Second, we agree that optimizing
the locations of a fixed set of inducing inputs may only lead to local
optima, but at least augmenting the number m of inducing inputs will end
up making the MCMC acceptance decision possible if the kernel is smooth
enough. Indeed, saying that the upper and lower bounds in (15) match when
m goes to infinity is saying that the integral of the posterior variance
of a GP with no evaluation error goes to zero as we add more distinct
training points. A fine enough grid will thus always do, for instance, and
hopefully optimizing the inputs further helps. This is what we observe in
the experiments of Section 5.
We now answer Reviewer 3's
questions. 1) and 2) please see first paragraph above for costs. In
terms of approximation error, we emphasize that our retrospective MCMC
scheme is exact, like that of reference [7]: it makes the same acceptance
decisions as vanilla MCMC would make if we could evaluate the likelihood.
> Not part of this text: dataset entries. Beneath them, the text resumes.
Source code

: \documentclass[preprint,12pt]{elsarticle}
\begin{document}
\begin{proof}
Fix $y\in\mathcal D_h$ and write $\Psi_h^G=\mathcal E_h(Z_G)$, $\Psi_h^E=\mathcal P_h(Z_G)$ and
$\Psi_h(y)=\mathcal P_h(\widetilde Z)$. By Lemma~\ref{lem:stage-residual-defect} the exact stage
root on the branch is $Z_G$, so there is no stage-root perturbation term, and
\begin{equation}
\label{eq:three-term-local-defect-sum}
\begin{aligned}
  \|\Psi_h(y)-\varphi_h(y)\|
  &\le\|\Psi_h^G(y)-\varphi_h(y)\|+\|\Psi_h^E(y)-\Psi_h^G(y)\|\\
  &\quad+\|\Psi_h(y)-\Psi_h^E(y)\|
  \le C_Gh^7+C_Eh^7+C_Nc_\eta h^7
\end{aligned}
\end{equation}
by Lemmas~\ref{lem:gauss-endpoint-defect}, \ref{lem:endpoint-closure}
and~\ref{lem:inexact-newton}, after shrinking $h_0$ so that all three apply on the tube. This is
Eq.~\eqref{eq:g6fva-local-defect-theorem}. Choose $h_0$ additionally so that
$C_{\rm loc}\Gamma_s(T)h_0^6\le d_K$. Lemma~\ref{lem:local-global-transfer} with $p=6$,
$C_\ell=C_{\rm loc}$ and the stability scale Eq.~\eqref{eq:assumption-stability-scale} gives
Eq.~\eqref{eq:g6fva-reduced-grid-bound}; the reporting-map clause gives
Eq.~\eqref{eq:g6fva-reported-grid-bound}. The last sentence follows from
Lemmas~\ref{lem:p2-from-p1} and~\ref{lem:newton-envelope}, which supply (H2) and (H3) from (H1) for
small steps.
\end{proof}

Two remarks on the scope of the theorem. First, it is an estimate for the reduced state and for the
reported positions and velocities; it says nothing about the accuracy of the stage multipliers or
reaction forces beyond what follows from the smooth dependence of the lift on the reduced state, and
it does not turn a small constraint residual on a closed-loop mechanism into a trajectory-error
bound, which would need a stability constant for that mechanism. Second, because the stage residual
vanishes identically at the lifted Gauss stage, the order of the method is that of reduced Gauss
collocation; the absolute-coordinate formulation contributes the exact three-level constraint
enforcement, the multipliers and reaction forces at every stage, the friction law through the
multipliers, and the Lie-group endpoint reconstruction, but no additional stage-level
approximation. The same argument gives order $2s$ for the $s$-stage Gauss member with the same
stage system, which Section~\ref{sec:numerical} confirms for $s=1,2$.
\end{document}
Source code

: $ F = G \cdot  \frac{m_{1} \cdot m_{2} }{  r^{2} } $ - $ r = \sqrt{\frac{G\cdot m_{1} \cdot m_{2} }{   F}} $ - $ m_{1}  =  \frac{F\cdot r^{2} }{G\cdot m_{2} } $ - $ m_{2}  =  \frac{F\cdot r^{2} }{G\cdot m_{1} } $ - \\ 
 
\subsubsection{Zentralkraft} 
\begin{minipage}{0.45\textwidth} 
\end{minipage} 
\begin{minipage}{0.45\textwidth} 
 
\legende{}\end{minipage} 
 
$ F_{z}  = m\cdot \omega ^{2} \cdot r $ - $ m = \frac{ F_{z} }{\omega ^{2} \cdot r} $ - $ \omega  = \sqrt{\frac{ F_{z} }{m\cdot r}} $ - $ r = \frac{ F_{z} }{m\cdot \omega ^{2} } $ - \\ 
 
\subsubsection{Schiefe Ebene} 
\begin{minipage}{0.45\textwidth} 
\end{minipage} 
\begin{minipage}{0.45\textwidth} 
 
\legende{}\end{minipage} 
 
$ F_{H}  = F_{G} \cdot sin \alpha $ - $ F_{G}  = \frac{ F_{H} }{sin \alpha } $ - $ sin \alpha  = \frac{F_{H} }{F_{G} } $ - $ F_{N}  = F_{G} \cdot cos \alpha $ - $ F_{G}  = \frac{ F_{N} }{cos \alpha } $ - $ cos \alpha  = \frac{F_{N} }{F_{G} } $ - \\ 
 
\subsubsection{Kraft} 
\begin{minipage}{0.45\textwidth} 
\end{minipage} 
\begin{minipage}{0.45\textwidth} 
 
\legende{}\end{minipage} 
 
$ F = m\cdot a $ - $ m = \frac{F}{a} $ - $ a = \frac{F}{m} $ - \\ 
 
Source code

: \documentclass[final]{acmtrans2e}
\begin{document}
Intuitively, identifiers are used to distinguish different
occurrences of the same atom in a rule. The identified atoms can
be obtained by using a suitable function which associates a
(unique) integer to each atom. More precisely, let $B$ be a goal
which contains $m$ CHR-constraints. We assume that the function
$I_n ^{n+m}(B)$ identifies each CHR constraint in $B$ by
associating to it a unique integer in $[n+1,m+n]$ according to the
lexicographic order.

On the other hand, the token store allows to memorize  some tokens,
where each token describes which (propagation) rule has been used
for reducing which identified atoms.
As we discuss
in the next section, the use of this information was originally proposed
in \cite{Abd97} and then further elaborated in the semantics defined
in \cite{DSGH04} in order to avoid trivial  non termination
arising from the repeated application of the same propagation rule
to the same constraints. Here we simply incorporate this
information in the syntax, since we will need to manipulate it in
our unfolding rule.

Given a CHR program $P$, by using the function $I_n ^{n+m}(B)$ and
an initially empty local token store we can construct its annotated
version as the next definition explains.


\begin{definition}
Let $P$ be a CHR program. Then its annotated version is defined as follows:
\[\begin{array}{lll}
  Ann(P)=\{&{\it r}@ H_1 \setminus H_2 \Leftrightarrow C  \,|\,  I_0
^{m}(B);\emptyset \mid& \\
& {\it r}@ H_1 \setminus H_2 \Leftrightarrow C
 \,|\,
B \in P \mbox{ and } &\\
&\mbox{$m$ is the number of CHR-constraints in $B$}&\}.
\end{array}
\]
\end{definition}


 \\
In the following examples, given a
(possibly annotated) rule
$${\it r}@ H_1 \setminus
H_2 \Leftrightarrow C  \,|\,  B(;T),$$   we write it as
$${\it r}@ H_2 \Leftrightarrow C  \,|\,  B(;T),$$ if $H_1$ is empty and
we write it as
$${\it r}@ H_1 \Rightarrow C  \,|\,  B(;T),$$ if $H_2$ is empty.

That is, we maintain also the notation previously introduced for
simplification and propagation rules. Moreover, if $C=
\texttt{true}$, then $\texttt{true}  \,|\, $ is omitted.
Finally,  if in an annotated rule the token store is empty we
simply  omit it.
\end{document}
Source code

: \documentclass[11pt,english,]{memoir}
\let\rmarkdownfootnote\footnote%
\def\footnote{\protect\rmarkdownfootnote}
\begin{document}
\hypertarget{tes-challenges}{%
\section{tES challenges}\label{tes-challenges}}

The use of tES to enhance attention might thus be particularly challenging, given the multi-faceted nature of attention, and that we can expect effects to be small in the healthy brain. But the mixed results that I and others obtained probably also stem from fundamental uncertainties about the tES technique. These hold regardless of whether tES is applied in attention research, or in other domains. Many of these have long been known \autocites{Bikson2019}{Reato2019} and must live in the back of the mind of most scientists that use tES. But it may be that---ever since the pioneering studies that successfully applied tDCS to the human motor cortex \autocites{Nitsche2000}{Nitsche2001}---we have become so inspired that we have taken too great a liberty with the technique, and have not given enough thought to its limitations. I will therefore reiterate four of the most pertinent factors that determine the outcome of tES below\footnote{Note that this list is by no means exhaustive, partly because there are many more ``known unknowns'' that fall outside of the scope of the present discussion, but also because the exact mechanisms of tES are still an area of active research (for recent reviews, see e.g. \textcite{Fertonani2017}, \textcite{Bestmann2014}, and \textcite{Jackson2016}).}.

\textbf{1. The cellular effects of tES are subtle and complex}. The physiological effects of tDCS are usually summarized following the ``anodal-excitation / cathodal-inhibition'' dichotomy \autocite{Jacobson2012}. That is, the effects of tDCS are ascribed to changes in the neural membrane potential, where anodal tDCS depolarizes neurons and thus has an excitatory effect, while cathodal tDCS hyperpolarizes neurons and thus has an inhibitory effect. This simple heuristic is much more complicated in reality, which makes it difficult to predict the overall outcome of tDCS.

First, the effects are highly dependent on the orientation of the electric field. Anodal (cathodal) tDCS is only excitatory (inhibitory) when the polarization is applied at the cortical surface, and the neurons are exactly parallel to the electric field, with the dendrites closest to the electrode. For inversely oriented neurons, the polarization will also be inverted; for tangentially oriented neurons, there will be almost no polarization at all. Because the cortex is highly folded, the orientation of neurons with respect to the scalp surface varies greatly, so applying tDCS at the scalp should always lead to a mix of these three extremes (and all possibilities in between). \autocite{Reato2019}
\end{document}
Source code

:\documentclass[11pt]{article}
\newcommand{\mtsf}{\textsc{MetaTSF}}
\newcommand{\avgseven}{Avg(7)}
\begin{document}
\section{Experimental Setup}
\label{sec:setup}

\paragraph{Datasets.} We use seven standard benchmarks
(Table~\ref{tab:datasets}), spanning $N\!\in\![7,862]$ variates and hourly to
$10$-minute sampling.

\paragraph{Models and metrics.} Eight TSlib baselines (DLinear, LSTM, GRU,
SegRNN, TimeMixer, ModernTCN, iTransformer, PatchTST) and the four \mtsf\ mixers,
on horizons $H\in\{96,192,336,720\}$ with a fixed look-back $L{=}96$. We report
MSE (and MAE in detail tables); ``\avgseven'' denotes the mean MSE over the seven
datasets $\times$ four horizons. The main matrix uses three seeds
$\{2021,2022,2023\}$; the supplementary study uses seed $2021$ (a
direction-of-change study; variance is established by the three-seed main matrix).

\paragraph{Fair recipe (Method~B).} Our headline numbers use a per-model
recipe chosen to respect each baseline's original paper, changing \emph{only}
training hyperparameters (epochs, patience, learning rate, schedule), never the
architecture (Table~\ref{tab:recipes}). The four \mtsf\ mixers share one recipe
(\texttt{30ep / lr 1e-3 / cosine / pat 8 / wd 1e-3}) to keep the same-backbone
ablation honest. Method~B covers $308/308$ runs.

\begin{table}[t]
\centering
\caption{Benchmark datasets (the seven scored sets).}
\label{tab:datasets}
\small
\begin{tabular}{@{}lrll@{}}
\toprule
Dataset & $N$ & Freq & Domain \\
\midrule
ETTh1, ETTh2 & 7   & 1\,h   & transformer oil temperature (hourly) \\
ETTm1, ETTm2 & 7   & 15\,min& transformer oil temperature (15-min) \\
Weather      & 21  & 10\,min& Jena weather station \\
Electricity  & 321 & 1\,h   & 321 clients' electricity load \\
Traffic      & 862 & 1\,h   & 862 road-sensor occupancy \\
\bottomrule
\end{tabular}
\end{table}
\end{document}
For our variational approach, we experimentally assess the approximation
error on a real example in Section 5.2. Unfortunately, we have no
theoretical result on the approximation error of the variational approach
yet, save the bounds of Propositions 1 and 2.
3) It is difficult to
say yet when the variational approach will fail, but there are sanity
checks for the user. For example, we illustrate one particular failure in
Section 5.1, which is related to having only a point estimate and a flat
likelihood. We observed inconsistent parameter estimation when we
repeatedly executed the variational optimization routine. To the user,
this is a red flag, which is why we advocated using a more costly but
exact MCMC approach in this section, which confirmed the unidentifiability
of one particular parameter that previously affected the overall
estimation.
4) The variational approach failed in that case, even
with more inducing points than the 13 data points, see Section 5.1. The
MCMC approach automatically selects the number of inducing points, and it
consistently required between 40 and 80 inducing points for 10k MCMC
iterations here, which is more than the 13 data points. Finally, the data
points are a noisy version of what the inducing points should be: the
latter, once optimized, look like an "ideal" sample from the underlying
DPP, i.e. a wellspread sample from the base measure, see Figures 1a and
4.
5) In the experiment of Section 5.2, we show in Figure 3 the
dependency on m of the parameter estimates and the corresponding
likelihood bounds. In practice, a user may try increasing values of m and
stop when parameter estimates stop varying: here m = 600 could be a good
choice depending on one's tolerance. We also recommend repeating the
experiments to detect issues as mentioned above in 3). For the MCMC
approach, the choice of m is not left to the user, though this is at the
price of a higher computational cost. Indeed, at a given MCMC iteration, m
is a random variable, and it depends nontrivially on the uniform random
variable drawn in the MCMC loop, the data, the kernel and the base
measure. We have no precise theoretical result yet that relates m to these
quantities, we can only say that in experiments such as in Section 5.1, we
only needed at most m=80 points for a 1D example with smooth kernel. As
mentioned above, we conjecture the number m selected by MCMC depends on
the ambient dimension more than on the number n of items in the finite
case, which is good for scalability. Finally, for both methods we
initialized the inducing inputs to iid samples from either the base
measure or uniform distributions; we observed no significant change, as
the optimization routines delivered optima that were independent of the
initialization.